[Recorded data]

◇ ◇ ◇ ◇ ◇

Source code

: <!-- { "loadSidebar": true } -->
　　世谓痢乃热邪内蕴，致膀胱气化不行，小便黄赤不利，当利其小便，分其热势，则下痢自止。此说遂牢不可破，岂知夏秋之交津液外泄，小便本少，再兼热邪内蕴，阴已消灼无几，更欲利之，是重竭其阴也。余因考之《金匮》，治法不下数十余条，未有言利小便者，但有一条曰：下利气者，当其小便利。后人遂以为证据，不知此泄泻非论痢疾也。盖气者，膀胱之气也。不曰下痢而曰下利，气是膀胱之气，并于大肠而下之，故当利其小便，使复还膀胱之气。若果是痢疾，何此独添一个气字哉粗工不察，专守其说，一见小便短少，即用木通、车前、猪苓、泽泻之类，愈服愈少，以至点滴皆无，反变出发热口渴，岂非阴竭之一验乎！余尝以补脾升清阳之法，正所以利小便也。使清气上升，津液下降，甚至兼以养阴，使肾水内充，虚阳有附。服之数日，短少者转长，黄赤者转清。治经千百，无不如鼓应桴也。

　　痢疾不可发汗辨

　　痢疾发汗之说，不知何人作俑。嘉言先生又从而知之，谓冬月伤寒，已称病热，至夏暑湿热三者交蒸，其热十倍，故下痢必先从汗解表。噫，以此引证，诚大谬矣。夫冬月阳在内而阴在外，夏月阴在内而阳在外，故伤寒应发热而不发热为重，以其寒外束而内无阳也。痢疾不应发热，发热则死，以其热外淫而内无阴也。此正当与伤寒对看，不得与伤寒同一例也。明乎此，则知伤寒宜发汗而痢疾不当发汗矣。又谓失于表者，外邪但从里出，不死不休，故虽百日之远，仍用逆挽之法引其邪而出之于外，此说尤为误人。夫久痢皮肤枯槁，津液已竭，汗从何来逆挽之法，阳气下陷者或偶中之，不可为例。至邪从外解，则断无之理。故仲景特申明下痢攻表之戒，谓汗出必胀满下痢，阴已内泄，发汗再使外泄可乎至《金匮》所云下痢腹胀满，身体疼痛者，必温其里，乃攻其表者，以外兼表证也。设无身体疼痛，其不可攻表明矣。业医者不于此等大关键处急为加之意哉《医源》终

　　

◇ ◇ ◇ ◇ ◇

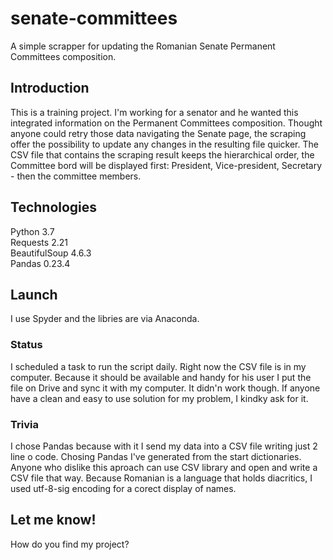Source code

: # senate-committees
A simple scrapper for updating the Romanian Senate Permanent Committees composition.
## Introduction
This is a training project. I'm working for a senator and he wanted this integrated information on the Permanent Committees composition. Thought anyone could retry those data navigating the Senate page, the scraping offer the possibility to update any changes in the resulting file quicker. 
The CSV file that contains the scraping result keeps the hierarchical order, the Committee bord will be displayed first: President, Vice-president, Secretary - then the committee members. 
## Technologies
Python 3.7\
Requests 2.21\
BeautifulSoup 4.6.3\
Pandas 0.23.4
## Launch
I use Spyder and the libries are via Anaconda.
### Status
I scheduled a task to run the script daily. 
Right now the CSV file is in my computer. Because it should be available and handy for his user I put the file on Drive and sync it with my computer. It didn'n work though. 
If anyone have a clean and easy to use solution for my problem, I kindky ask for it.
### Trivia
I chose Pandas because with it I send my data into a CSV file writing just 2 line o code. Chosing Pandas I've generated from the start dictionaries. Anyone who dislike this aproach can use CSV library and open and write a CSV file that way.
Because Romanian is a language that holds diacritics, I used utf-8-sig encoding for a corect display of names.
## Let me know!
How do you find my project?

◇ ◇ ◇ ◇ ◇

### What to work on
Look above for the line with "Pandas 0.23.4" and the line with "How do you find my project?". Write out those two lines and all the lines between them, exactly, and no others.

### Response
Pandas 0.23.4
## Launch
I use Spyder and the libries are via Anaconda.
### Status
I scheduled a task to run the script daily. 
Right now the CSV file is in my computer. Because it should be available and handy for his user I put the file on Drive and sync it with my computer. It didn'n work though. 
If anyone have a clean and easy to use solution for my problem, I kindky ask for it.
### Trivia
I chose Pandas because with it I send my data into a CSV file writing just 2 line o code. Chosing Pandas I've generated from the start dictionaries. Anyone who dislike this aproach can use CSV library and open and write a CSV file that way.
Because Romanian is a language that holds diacritics, I used utf-8-sig encoding for a corect display of names.
## Let me know!
How do you find my project?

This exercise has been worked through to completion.